In the end after he has tried numerous ventures and has nothing but blisters to show for all his hard work, he admits defeat and has himself mailed to the girl. The father solemnly produces the revolver and he and his daughter go in the next room. Many of Buster's pictures are romantic and much of how they succeed lies in the appeal of the female lead. Right then I hated this girl. She didn't even try to prevent his shooting himself.) From the next room comes a blast and a cloud of smoke. Then Buster walks in saying, "I missed."

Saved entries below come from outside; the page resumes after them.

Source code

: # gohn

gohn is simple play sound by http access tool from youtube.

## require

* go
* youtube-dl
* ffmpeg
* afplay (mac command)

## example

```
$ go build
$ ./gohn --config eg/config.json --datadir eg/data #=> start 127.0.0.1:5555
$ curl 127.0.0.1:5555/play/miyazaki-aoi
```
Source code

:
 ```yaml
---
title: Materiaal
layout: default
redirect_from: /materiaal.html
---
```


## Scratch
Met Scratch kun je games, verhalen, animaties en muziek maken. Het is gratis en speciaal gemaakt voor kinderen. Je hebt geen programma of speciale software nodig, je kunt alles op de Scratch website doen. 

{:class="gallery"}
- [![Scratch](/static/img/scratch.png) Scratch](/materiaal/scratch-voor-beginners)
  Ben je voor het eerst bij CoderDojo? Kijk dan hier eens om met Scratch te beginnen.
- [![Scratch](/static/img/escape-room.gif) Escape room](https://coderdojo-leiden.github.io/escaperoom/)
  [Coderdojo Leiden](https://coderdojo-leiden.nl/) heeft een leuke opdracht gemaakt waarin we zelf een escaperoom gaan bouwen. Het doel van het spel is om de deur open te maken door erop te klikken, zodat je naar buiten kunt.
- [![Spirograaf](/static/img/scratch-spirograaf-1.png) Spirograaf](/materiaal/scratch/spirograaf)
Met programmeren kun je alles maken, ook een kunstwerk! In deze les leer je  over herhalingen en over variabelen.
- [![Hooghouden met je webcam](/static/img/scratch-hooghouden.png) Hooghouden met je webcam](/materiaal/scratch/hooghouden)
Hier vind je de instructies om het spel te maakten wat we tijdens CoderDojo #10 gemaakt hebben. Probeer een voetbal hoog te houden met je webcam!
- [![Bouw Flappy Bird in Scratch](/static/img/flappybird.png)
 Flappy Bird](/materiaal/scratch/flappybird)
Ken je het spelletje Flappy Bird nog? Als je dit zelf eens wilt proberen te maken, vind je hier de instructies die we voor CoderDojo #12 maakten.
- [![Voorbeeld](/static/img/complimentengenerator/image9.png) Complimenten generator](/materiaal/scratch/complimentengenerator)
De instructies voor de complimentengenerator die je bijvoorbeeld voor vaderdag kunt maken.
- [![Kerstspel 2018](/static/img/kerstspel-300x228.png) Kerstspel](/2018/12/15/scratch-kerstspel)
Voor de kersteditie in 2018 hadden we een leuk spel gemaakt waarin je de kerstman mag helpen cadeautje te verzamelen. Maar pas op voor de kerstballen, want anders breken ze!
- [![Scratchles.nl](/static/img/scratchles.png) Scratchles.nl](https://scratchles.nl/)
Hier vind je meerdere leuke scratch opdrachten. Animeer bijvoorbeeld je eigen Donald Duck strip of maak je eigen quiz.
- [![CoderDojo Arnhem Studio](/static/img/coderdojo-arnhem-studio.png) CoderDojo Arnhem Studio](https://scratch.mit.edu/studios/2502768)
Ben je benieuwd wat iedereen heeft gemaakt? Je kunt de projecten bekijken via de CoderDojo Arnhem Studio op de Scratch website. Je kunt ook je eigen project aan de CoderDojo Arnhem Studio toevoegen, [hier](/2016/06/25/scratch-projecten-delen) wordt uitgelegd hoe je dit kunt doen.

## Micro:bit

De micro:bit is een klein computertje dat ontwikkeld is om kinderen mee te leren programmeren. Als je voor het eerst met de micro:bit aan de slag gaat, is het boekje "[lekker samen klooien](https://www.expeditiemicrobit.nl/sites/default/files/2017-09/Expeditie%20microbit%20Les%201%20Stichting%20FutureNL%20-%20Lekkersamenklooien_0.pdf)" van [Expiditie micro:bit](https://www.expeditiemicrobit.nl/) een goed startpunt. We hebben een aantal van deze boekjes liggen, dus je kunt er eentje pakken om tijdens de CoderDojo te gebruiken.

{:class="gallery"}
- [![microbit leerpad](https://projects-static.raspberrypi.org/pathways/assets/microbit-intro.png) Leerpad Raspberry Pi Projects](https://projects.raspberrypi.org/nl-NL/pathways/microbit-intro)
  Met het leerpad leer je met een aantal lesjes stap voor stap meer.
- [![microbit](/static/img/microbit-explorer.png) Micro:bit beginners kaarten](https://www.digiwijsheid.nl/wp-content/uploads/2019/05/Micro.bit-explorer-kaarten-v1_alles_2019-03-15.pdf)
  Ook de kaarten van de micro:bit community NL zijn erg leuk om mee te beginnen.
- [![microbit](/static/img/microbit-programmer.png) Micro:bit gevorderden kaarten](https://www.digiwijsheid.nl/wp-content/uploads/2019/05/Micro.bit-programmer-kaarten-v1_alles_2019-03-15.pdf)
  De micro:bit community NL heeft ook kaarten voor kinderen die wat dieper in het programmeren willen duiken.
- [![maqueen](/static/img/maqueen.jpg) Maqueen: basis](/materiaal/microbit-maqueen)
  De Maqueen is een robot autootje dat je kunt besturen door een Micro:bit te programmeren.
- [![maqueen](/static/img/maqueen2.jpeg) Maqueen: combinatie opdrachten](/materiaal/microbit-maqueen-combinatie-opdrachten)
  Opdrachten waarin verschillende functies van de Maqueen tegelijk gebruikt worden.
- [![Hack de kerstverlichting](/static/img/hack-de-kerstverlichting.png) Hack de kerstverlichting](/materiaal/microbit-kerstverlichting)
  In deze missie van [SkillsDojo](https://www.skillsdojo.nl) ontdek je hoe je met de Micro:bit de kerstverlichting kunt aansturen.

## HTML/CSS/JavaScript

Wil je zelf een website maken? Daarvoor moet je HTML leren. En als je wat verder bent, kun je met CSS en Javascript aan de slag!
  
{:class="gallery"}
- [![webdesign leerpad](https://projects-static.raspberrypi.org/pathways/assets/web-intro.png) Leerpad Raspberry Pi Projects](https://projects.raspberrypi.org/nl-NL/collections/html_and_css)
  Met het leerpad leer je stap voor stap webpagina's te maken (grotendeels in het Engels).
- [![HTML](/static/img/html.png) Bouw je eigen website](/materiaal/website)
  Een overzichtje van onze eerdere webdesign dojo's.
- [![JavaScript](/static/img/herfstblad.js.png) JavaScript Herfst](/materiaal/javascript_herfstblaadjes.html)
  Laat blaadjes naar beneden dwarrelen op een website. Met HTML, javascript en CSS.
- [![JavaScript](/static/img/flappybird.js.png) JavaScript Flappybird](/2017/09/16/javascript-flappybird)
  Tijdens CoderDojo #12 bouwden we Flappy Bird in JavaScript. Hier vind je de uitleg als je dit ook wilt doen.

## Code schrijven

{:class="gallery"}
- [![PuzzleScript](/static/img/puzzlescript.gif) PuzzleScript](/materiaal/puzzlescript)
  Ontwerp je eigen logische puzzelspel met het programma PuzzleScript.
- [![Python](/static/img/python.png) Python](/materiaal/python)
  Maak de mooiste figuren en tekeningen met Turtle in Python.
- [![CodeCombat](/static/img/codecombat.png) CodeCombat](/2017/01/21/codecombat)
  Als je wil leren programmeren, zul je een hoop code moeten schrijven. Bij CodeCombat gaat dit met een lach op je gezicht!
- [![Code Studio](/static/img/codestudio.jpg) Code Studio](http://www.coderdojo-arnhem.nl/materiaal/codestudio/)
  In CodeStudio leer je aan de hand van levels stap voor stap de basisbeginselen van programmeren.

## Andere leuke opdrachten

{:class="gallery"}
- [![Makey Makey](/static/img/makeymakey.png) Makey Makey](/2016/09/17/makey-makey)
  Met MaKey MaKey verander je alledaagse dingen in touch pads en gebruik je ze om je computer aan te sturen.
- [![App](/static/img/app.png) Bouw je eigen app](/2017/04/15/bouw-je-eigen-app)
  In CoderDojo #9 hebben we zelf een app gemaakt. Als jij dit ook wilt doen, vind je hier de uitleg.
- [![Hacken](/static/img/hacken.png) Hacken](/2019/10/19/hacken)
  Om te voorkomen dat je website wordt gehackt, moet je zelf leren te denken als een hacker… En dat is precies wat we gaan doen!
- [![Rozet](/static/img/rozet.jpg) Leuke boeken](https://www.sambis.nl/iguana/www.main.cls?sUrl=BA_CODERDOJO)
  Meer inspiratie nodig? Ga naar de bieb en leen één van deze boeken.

He ended up not being the one blown away, I was! Maybe pure self-preservation rather than the sort of statement being made by the occupy Wall Street movement now, but this is precisely how and why Bradbury's writing functions. No matter how fantastic, all of it is metaphors for very real life situations. Here in about twenty minutes I saw a summary of what I have been struggling with since age ten (before which I was too young to understand, or care) and seriously reassessing since the financial crisis became severe in 2008.

This hit really, really close to home for me since a classmate of mine committed suicide in 1992. Yes, it was by gun and the reasons were emotional, not financial. Since the moment that happened I knew suicide was not an option for me which put me in the precarious position of having to justify not shooting myself every minute, every hour, every day of the entire time since, including long stretches as a virtual hermit as I didn't want to have to justify myself the way the young man in this film is called upon to do. Actually, in real life it's my impression most people don't really want you to shoot yourself, they want you to either a) do impossible things in impossible situations or b) acknowledge your inferiority, subjugate yourself to their superiority, and learn to like it--assuming you can even accept it. The only thing worse than a humble genius who doesn't recognize their own worth, is someone who thinks they're a genius and isn't. Unfortunately those who can convince others they are smart, generally end up controlling those who actually are--which sadly happened in Buster's case.

If in 1972 a revelation comes that I have to prove myself to justify my existence, in 1992 a resolution that I'm not going to shoot myself just because I failed to impress certain people, then in 2011 a resolution comes that this "99%" now making all the noise are well justified.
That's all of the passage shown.